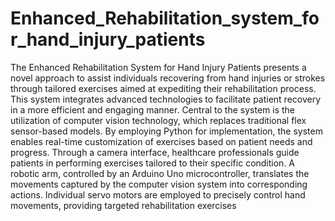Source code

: # Enhanced_Rehabilitation_system_for_hand_injury_patients
The Enhanced Rehabilitation System for Hand Injury Patients presents a novel approach to assist individuals recovering from hand injuries or strokes through tailored exercises aimed at expediting their rehabilitation process. This system integrates advanced technologies to facilitate patient recovery in a more efficient and engaging manner. Central to the system is the utilization of computer vision technology, which replaces traditional flex sensor-based models. By employing Python for implementation, the system enables real-time customization of exercises based on patient needs and progress. Through a camera interface, healthcare professionals guide patients in performing exercises tailored to their specific condition. A robotic arm, controlled by an Arduino Uno microcontroller, translates the movements captured by the computer vision system into corresponding actions. Individual servo motors are employed to precisely control hand movements, providing targeted rehabilitation exercises
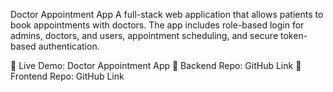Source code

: Doctor Appointment App
A full-stack web application that allows patients to book appointments with doctors. The app includes role-based login for admins, doctors, and users, appointment scheduling, and secure token-based authentication.

🔗 Live Demo: Doctor Appointment App
📂 Backend Repo: GitHub Link
📂 Frontend Repo: GitHub Link
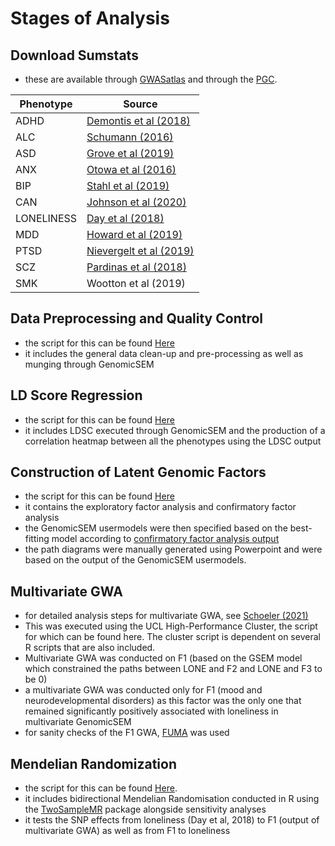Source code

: # Stages of Analysis

## Download Sumstats
- these are available through [GWASatlas](https://atlas.ctglab.nl/) and through the [PGC](https://www.med.unc.edu/pgc/download-results/).

| Phenotype     | Source                 |
| ------------- | ---------------------- |
| ADHD          | [Demontis et al (2018)](https://pubmed.ncbi.nlm.nih.gov/30478444/) |
| ALC           | [Schumann (2016)](https://pubmed.ncbi.nlm.nih.gov/27911795/)       |
| ASD           | [Grove et al (2019)](https://www.biorxiv.org/content/10.1101/224774v2)     |
| ANX           | [Otowa et al (2016)](https://pubmed.ncbi.nlm.nih.gov/26754954/)     |
| BIP           | [Stahl et al (2019)](https://www.med.unc.edu/pgc/download-results/)     |
| CAN           | [Johnson et al (2020)](https://www.med.unc.edu/pgc/download-results/)   |
| LONELINESS    | [Day et al (2018)](https://pubmed.ncbi.nlm.nih.gov/29970889/)       |
| MDD           | [Howard et al (2019)](https://www.med.unc.edu/pgc/download-results/)     |
| PTSD          | [Nievergelt et al (2019)](https://www.med.unc.edu/pgc/download-results/)|
| SCZ           | [Pardinas et al (2018)](https://pubmed.ncbi.nlm.nih.gov/29483656/)  |
| SMK           | Wootton et al (2019)   |

## Data Preprocessing and Quality Control
- the script for this can be found [Here](https://github.com/ellenmartin11/lone-GenSEM-MR/blob/main/Analysis/GenSEM%20QC.Rmd)
- it includes the general data clean-up and pre-processing as well as munging through GenomicSEM

## LD Score Regression
- the script for this can be found [Here](https://github.com/ellenmartin11/lone-GenSEM-MR/blob/main/Analysis/GenSEM%20LDSC%20and%20Correlations.Rmd)
- it includes LDSC executed through GenomicSEM and the production of a correlation heatmap between all the phenotypes using the LDSC output 

## Construction of Latent Genomic Factors
- the script for this can be found [Here](https://github.com/ellenmartin11/lone-GenSEM-MR/blob/main/Analysis/GenSEM%20Factor%20Analysis%20and%20GSEM.md)
- it contains the exploratory factor analysis and confirmatory factor analysis 
- the GenomicSEM usermodels were then specified based on the best-fitting model according to [confirmatory factor analysis output](https://github.com/ellenmartin11/lone-GenSEM-MR/blob/main/Results/CFA3.csv)
- the path diagrams were manually generated using Powerpoint and were based on the output of the GenomicSEM usermodels.

## Multivariate GWA
- for detailed analysis steps for multivariate GWA, see [Schoeler (2021)](https://github.com/TabeaSchoeler/TS2021_CommonLiabAddiction/tree/master/analysis)
- This was executed using the UCL High-Performance Cluster, the script for which can be found here. The cluster script is dependent on several R scripts that are also included.
- Multivariate GWA was conducted on F1 (based on the GSEM model which constrained the paths between LONE and F2 and LONE and F3 to be 0)
- a multivariate GWA was conducted only for F1 (mood and neurodevelopmental disorders) as this factor was the only one that remained significantly positively associated with loneliness in multivariate GenomicSEM
- for sanity checks of the F1 GWA, [FUMA](https://fuma.ctglab.nl/) was used

## Mendelian Randomization
- the script for this can be found [Here](https://github.com/ellenmartin11/lone-GenSEM-MR/blob/main/Analysis/Mendelian%20Randomisation.md).
- it includes bidirectional Mendelian Randomisation conducted in R using the [TwoSampleMR](https://mrcieu.github.io/TwoSampleMR/) package alongside sensitivity analyses
- it tests the SNP effects from loneliness (Day et al, 2018) to F1 (output of multivariate GWA) as well as from F1 to loneliness
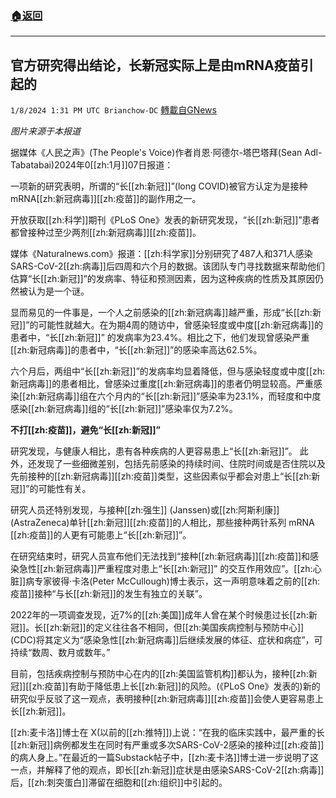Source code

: ###  [:house:返回](README.md)
---


## 官方研究得出结论，长新冠实际上是由mRNA疫苗引起的
`1/8/2024 1:31 PM UTC Brianchow-DC` [轉載自GNews](https://gnews.org/articles/2197091)

*图片来源于本报道*

据媒体《人民之声》(The People's Voice)作者肖恩·阿德尔\-塔巴塔拜(Sean Adl-Tabatabai)2024年0[[zh:1月]]07日报道：

一项新的研究表明，所谓的“长[[zh:新冠]]”(long COVID)被官方认定为是接种mRNA[[zh:新冠病毒]][[zh:疫苗]]的副作用之一。

开放获取[[zh:科学]]期刊《PLoS One》发表的新研究发现，“长[[zh:新冠]]”患者都曾接种过至少两剂[[zh:新冠病毒]][[zh:疫苗]]。

媒体《Naturalnews.com》报道：[[zh:科学家]]分别研究了487人和371人感染SARS-CoV-2[[zh:病毒]]后四周和六个月的数据。该团队专门寻找数据来帮助他们估算“长[[zh:新冠]]”的发病率、特征和预测因素，因为这种疾病的性质及其原因仍然被认为是一个谜。

显而易见的一件事是，一个人之前感染的[[zh:新冠病毒]]越严重，形成“长[[zh:新冠]]”的可能性就越大。在为期4周的随访中，曾感染轻度或中度[[zh:新冠病毒]]的患者中，“长[[zh:新冠]]” 的发病率为23.4%。相比之下，他们发现曾感染严重[[zh:新冠病毒]]的患者中，“长[[zh:新冠]]”的感染率高达62.5%。

六个月后，两组中“长[[zh:新冠]]”的发病率均显着降低，但与感染轻度或中度[[zh:新冠病毒]]的患者相比，曾感染过重度[[zh:新冠病毒]]的患者仍明显较高。严重感染[[zh:新冠病毒]]组在六个月内的“长[[zh:新冠]]”感染率为23.1%，而轻度和中度感染[[zh:新冠病毒]]组的“长[[zh:新冠]]”感染率仅为7.2%。

**不打[[zh:疫苗]]，避免“长[[zh:新冠]]”**

研究发现，与健康人相比，患有各种疾病的人更容易患上“长[[zh:新冠]]”。 此外，还发现了一些细微差别，包括先前感染的持续时间、住院时间或是否住院以及先前接种的[[zh:新冠病毒]][[zh:疫苗]]类型，这些因素似乎都会对患上“长[[zh:新冠]]”的可能性有关。

研究人员还特别发现，与接种[[zh:强生]] (Janssen)或[[zh:阿斯利康]] (AstraZeneca)单针[[zh:新冠]][[zh:疫苗]]的人相比，那些接种两针系列 mRNA [[zh:疫苗]]的人更有可能患上“长[[zh:新冠]]”。

在研究结束时，研究人员宣布他们无法找到“接种[[zh:新冠病毒]][[zh:疫苗]]和感染急性[[zh:新冠病毒]]严重程度对患上“长[[zh:新冠]]” 的交互作用效应”。[[zh:心脏]]病专家彼得·卡洛(Peter McCullough)博士表示，这一声明意味着之前的[[zh:疫苗]]接种“与长[[zh:新冠]]的发生有独立的关联”。

2022年的一项调查发现，近7%的[[zh:美国]]成年人曾在某个时候患过长[[zh:新冠]]。长[[zh:新冠]]的定义往往各不相同，但[[zh:美国疾病控制与预防中心]] (CDC)将其定义为“感染急性[[zh:新冠病毒]]后继续发展的体征、症状和病症”，可持续“数周、数月或数年。”

目前，包括疾病控制与预防中心在内的[[zh:美国监管机构]]都认为，接种[[zh:新冠]][[zh:疫苗]]有助于降低患上长[[zh:新冠]]的风险。(《PLoS One》发表的)新的研究似乎反驳了这一观点，表明接种[[zh:新冠病毒]][[zh:疫苗]]会使人更容易患上长[[zh:新冠]]。

[[zh:麦卡洛]]博士在 X(以前的[[zh:推特]])上说：“在我的临床实践中，最严重的长[[zh:新冠]]病例都发生在同时有严重或多次SARS-CoV-2感染的接种过[[zh:疫苗]]的病人身上。”在最近的一篇Substack帖子中，[[zh:麦卡洛]]博士进一步说明了这一点，并解释了他的观点，即长[[zh:新冠]]症状是由感染SARS-CoV-2[[zh:病毒]]后，[[zh:刺突蛋白]]滞留在细胞和[[zh:组织]]中引起的。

Assignment :: Copy out each line of the data above, exactly, if it lies between the line holding "- a multivariate" and the line holding "## Mendelian Randomization", inclusive; copy no other line.

Output of the exercise ::
- a multivariate GWA was conducted only for F1 (mood and neurodevelopmental disorders) as this factor was the only one that remained significantly positively associated with loneliness in multivariate GenomicSEM
- for sanity checks of the F1 GWA, [FUMA](https://fuma.ctglab.nl/) was used

## Mendelian Randomization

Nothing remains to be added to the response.